**Exercise**
An exact copy of every entry is needed, with the images left out.

-----

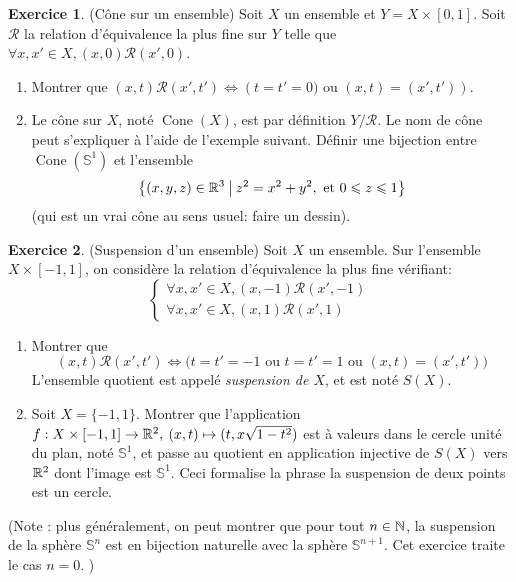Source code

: \documentclass[11pt,a4paper]{article}
\theoremstyle{definition}
\newtheorem{exo}{Exercice}
\newcommand{\exercice}[1]{} \newcommand{\finexercice}{}
\newcommand{\enonce}{\begin{exo}} \newcommand{\finenonce}{\end{exo}}
\newcommand{\noindication}{\stepcounter{ind}}
\newcommand{\nocorrection}{\stepcounter{cor}}
\begin{document}
\noindication

\nocorrection

\finexercice
\exercice{7206, megy, 2019/07/23}

\enonce
(Cône sur un ensemble) 
Soit $X$ un ensemble et $Y = X\times [0,1]$. Soit $\mathcal R$ la relation d'équivalence la plus fine  sur $Y$ telle que $\forall x,x'\in X, (x,0)\mathcal R (x',0)$.
\begin{enumerate}
\item Montrer que $(x,t)\mathcal R (x',t') \iff \left(t=t'=0)\text{ ou } (x,t)=(x',t')\right)$.
\item Le cône sur $X$, noté $\operatorname{Cone}(X)$, est par définition $Y/\mathcal R$. Le nom de \og cône\fg{} peut s'expliquer à l'aide de l'exemple suivant. Définir une bijection entre $\operatorname{Cone}(\mathbb S^1)$ et l'ensemble
\[ \left\{(x,y,z)\in \mathbb{R}^3\:\middle|\: z^2=x^2+y^2, \text{ et } 0\leqslant z \leqslant 1\right\}\]
(qui est un vrai cône au sens usuel: faire un dessin). 
\end{enumerate}
\finenonce

\noindication

\nocorrection

\finexercice
\exercice{7207, megy, 2019/07/23}

\enonce
(Suspension d'un ensemble)
Soit $X$ un ensemble. Sur l'ensemble $X\times [-1,1]$, on considère la relation d'équivalence la plus fine vérifiant:
\[ \begin{cases}
\forall x,x'\in X, (x,-1)\mathcal R (x',-1)\\
\forall x,x'\in X, (x,1)\mathcal R (x',1)
\end{cases}
\] 
\begin{enumerate}
\item Montrer que 
\[ (x,t)\mathcal R (x',t') \iff \big( t=t'=-1 \text{ ou } t=t'=1\text{ ou } (x,t)= (x',t')\big)\] L'ensemble quotient est appelé \emph{suspension de $X$}, et est noté $S(X)$.
\item Soit $X=\{-1,1\}$. Montrer que l'application $f : X\times[-1,1] \to \mathbb{R}^2, \: (x,t) \mapsto (t,x\sqrt{1-t^2})$ est à valeurs dans le cercle unité du plan, noté $\mathbb S^1$, et passe au quotient en application injective de $S(X)$ vers $\mathbb{R}^2$ dont l'image est $\mathbb S^1$. Ceci formalise la phrase \og la suspension de deux points est un cercle.\fg
\end{enumerate}

(Note : plus généralement, on peut montrer que pour tout $n\in\mathbb{N}$, la suspension de la sphère $\mathbb S^n$ est en bijection naturelle avec la sphère $\mathbb S^{n+1}$. Cet exercice traite le cas $n=0$.
)
\finenonce
\end{document}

-----

**Response area**
Source code

: \documentclass[11pt,a4paper]{article}
\theoremstyle{definition}
\newtheorem{exo}{Exercice}
\newcommand{\exercice}[1]{} \newcommand{\finexercice}{}
\newcommand{\enonce}{\begin{exo}} \newcommand{\finenonce}{\end{exo}}
\newcommand{\noindication}{\stepcounter{ind}}
\newcommand{\nocorrection}{\stepcounter{cor}}
\begin{document}
\noindication

\nocorrection

\finexercice
\exercice{7206, megy, 2019/07/23}

\enonce
(Cône sur un ensemble) 
Soit $X$ un ensemble et $Y = X\times [0,1]$. Soit $\mathcal R$ la relation d'équivalence la plus fine  sur $Y$ telle que $\forall x,x'\in X, (x,0)\mathcal R (x',0)$.
\begin{enumerate}
\item Montrer que $(x,t)\mathcal R (x',t') \iff \left(t=t'=0)\text{ ou } (x,t)=(x',t')\right)$.
\item Le cône sur $X$, noté $\operatorname{Cone}(X)$, est par définition $Y/\mathcal R$. Le nom de \og cône\fg{} peut s'expliquer à l'aide de l'exemple suivant. Définir une bijection entre $\operatorname{Cone}(\mathbb S^1)$ et l'ensemble
\[ \left\{(x,y,z)\in \mathbb{R}^3\:\middle|\: z^2=x^2+y^2, \text{ et } 0\leqslant z \leqslant 1\right\}\]
(qui est un vrai cône au sens usuel: faire un dessin). 
\end{enumerate}
\finenonce

\noindication

\nocorrection

\finexercice
\exercice{7207, megy, 2019/07/23}

\enonce
(Suspension d'un ensemble)
Soit $X$ un ensemble. Sur l'ensemble $X\times [-1,1]$, on considère la relation d'équivalence la plus fine vérifiant:
\[ \begin{cases}
\forall x,x'\in X, (x,-1)\mathcal R (x',-1)\\
\forall x,x'\in X, (x,1)\mathcal R (x',1)
\end{cases}
\] 
\begin{enumerate}
\item Montrer que 
\[ (x,t)\mathcal R (x',t') \iff \big( t=t'=-1 \text{ ou } t=t'=1\text{ ou } (x,t)= (x',t')\big)\] L'ensemble quotient est appelé \emph{suspension de $X$}, et est noté $S(X)$.
\item Soit $X=\{-1,1\}$. Montrer que l'application $f : X\times[-1,1] \to \mathbb{R}^2, \: (x,t) \mapsto (t,x\sqrt{1-t^2})$ est à valeurs dans le cercle unité du plan, noté $\mathbb S^1$, et passe au quotient en application injective de $S(X)$ vers $\mathbb{R}^2$ dont l'image est $\mathbb S^1$. Ceci formalise la phrase \og la suspension de deux points est un cercle.\fg
\end{enumerate}

(Note : plus généralement, on peut montrer que pour tout $n\in\mathbb{N}$, la suspension de la sphère $\mathbb S^n$ est en bijection naturelle avec la sphère $\mathbb S^{n+1}$. Cet exercice traite le cas $n=0$.
)
\finenonce
\end{document}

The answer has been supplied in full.